(Collected data entries)
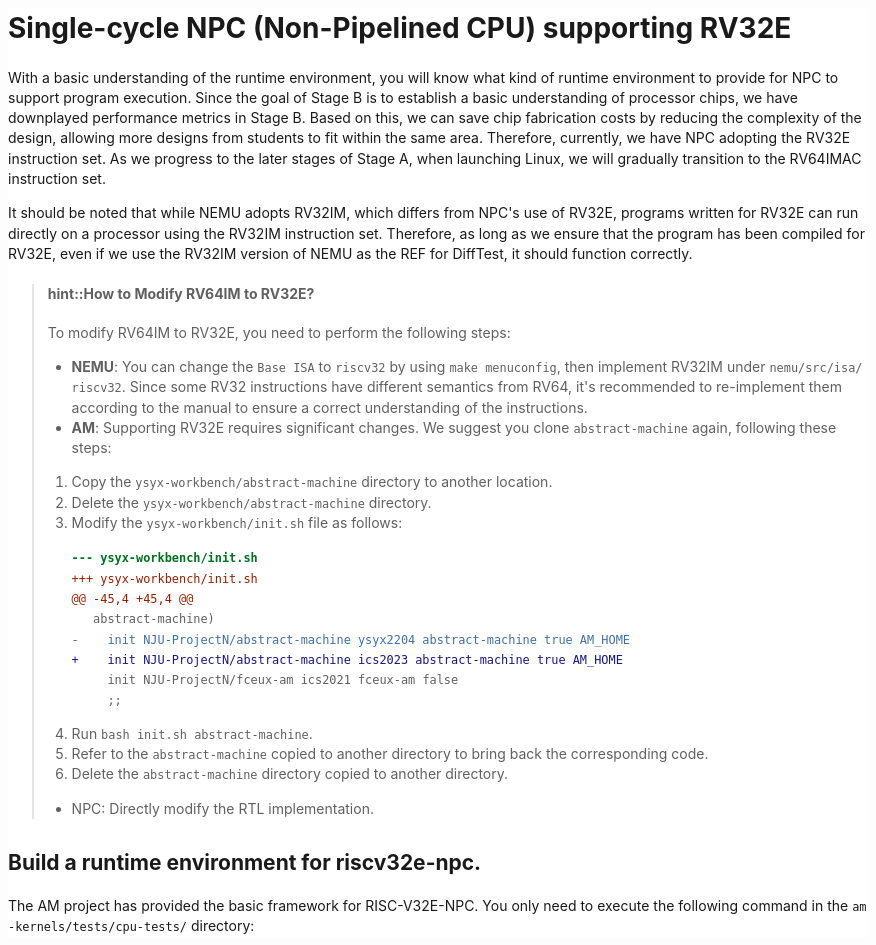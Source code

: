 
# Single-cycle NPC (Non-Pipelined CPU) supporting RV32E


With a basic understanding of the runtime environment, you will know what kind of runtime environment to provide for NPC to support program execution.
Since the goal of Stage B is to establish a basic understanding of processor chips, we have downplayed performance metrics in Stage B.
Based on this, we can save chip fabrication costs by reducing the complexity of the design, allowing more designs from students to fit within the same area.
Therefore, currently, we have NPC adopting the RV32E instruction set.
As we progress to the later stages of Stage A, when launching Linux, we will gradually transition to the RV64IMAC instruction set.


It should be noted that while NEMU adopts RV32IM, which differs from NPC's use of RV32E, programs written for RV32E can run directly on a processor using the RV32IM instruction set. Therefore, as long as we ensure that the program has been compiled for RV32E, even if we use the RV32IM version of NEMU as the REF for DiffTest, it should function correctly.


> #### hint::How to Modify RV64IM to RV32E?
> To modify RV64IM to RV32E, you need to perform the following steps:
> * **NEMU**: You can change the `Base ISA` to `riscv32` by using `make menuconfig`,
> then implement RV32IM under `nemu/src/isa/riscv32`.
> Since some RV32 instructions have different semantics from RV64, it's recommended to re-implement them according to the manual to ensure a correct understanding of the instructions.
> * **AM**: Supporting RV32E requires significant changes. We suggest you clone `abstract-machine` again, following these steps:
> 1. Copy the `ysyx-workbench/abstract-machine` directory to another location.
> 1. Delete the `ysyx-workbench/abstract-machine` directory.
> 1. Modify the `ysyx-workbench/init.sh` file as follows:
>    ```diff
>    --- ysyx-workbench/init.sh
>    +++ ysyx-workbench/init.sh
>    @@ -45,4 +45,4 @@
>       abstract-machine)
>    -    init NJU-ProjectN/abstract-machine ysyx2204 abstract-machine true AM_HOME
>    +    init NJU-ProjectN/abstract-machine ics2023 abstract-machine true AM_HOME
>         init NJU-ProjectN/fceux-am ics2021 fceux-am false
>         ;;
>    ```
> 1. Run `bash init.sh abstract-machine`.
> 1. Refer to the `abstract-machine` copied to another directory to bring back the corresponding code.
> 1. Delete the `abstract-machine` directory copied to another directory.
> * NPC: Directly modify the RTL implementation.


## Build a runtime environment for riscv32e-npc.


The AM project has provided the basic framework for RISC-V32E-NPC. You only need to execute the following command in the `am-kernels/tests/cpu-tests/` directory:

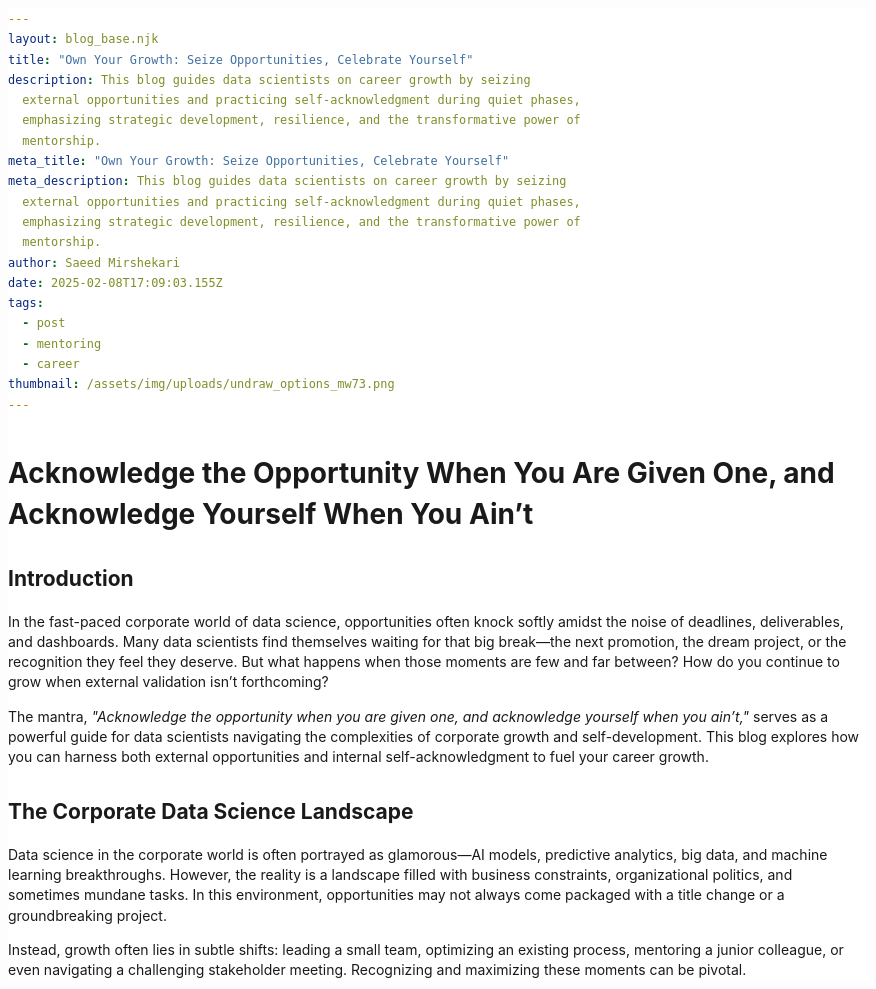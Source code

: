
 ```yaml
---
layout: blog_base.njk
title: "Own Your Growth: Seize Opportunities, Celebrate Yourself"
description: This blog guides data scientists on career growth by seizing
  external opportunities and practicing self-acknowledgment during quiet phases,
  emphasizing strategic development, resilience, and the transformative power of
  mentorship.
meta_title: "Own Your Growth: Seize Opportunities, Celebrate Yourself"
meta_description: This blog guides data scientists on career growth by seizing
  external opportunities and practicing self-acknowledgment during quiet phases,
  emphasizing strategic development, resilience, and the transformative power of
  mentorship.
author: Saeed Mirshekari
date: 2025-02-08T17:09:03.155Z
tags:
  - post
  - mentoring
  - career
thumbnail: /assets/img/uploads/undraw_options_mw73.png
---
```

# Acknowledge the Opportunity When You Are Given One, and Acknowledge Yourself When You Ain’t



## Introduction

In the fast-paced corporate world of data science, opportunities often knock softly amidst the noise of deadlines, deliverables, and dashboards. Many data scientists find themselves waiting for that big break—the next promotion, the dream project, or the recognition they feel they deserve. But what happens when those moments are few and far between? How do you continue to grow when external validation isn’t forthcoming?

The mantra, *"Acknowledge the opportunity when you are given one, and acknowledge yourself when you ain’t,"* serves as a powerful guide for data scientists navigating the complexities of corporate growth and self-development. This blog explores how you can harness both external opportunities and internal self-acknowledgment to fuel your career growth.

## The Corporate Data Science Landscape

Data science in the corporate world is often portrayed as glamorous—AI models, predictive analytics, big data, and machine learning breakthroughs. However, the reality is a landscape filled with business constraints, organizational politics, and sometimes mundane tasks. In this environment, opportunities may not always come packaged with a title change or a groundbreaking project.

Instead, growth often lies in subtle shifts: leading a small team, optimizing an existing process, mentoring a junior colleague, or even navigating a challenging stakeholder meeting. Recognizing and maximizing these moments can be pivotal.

### ABOUT THIS EXERCISE
All of the data must be given again exactly, without the pictures.

### PROBLEM SOLUTION
Source code

: 
# Single-cycle NPC (Non-Pipelined CPU) supporting RV32E


With a basic understanding of the runtime environment, you will know what kind of runtime environment to provide for NPC to support program execution.
Since the goal of Stage B is to establish a basic understanding of processor chips, we have downplayed performance metrics in Stage B.
Based on this, we can save chip fabrication costs by reducing the complexity of the design, allowing more designs from students to fit within the same area.
Therefore, currently, we have NPC adopting the RV32E instruction set.
As we progress to the later stages of Stage A, when launching Linux, we will gradually transition to the RV64IMAC instruction set.


It should be noted that while NEMU adopts RV32IM, which differs from NPC's use of RV32E, programs written for RV32E can run directly on a processor using the RV32IM instruction set. Therefore, as long as we ensure that the program has been compiled for RV32E, even if we use the RV32IM version of NEMU as the REF for DiffTest, it should function correctly.


> #### hint::How to Modify RV64IM to RV32E?
> To modify RV64IM to RV32E, you need to perform the following steps:
> * **NEMU**: You can change the `Base ISA` to `riscv32` by using `make menuconfig`,
> then implement RV32IM under `nemu/src/isa/riscv32`.
> Since some RV32 instructions have different semantics from RV64, it's recommended to re-implement them according to the manual to ensure a correct understanding of the instructions.
> * **AM**: Supporting RV32E requires significant changes. We suggest you clone `abstract-machine` again, following these steps:
> 1. Copy the `ysyx-workbench/abstract-machine` directory to another location.
> 1. Delete the `ysyx-workbench/abstract-machine` directory.
> 1. Modify the `ysyx-workbench/init.sh` file as follows:
>    ```diff
>    --- ysyx-workbench/init.sh
>    +++ ysyx-workbench/init.sh
>    @@ -45,4 +45,4 @@
>       abstract-machine)
>    -    init NJU-ProjectN/abstract-machine ysyx2204 abstract-machine true AM_HOME
>    +    init NJU-ProjectN/abstract-machine ics2023 abstract-machine true AM_HOME
>         init NJU-ProjectN/fceux-am ics2021 fceux-am false
>         ;;
>    ```
> 1. Run `bash init.sh abstract-machine`.
> 1. Refer to the `abstract-machine` copied to another directory to bring back the corresponding code.
> 1. Delete the `abstract-machine` directory copied to another directory.
> * NPC: Directly modify the RTL implementation.


## Build a runtime environment for riscv32e-npc.


The AM project has provided the basic framework for RISC-V32E-NPC. You only need to execute the following command in the `am-kernels/tests/cpu-tests/` directory:

Source code

:
 ```yaml
---
layout: blog_base.njk
title: "Own Your Growth: Seize Opportunities, Celebrate Yourself"
description: This blog guides data scientists on career growth by seizing
  external opportunities and practicing self-acknowledgment during quiet phases,
  emphasizing strategic development, resilience, and the transformative power of
  mentorship.
meta_title: "Own Your Growth: Seize Opportunities, Celebrate Yourself"
meta_description: This blog guides data scientists on career growth by seizing
  external opportunities and practicing self-acknowledgment during quiet phases,
  emphasizing strategic development, resilience, and the transformative power of
  mentorship.
author: Saeed Mirshekari
date: 2025-02-08T17:09:03.155Z
tags:
  - post
  - mentoring
  - career
thumbnail: /assets/img/uploads/undraw_options_mw73.png
---
```

# Acknowledge the Opportunity When You Are Given One, and Acknowledge Yourself When You Ain’t



## Introduction

In the fast-paced corporate world of data science, opportunities often knock softly amidst the noise of deadlines, deliverables, and dashboards. Many data scientists find themselves waiting for that big break—the next promotion, the dream project, or the recognition they feel they deserve. But what happens when those moments are few and far between? How do you continue to grow when external validation isn’t forthcoming?

The mantra, *"Acknowledge the opportunity when you are given one, and acknowledge yourself when you ain’t,"* serves as a powerful guide for data scientists navigating the complexities of corporate growth and self-development. This blog explores how you can harness both external opportunities and internal self-acknowledgment to fuel your career growth.

## The Corporate Data Science Landscape

Data science in the corporate world is often portrayed as glamorous—AI models, predictive analytics, big data, and machine learning breakthroughs. However, the reality is a landscape filled with business constraints, organizational politics, and sometimes mundane tasks. In this environment, opportunities may not always come packaged with a title change or a groundbreaking project.

Instead, growth often lies in subtle shifts: leading a small team, optimizing an existing process, mentoring a junior colleague, or even navigating a challenging stakeholder meeting. Recognizing and maximizing these moments can be pivotal.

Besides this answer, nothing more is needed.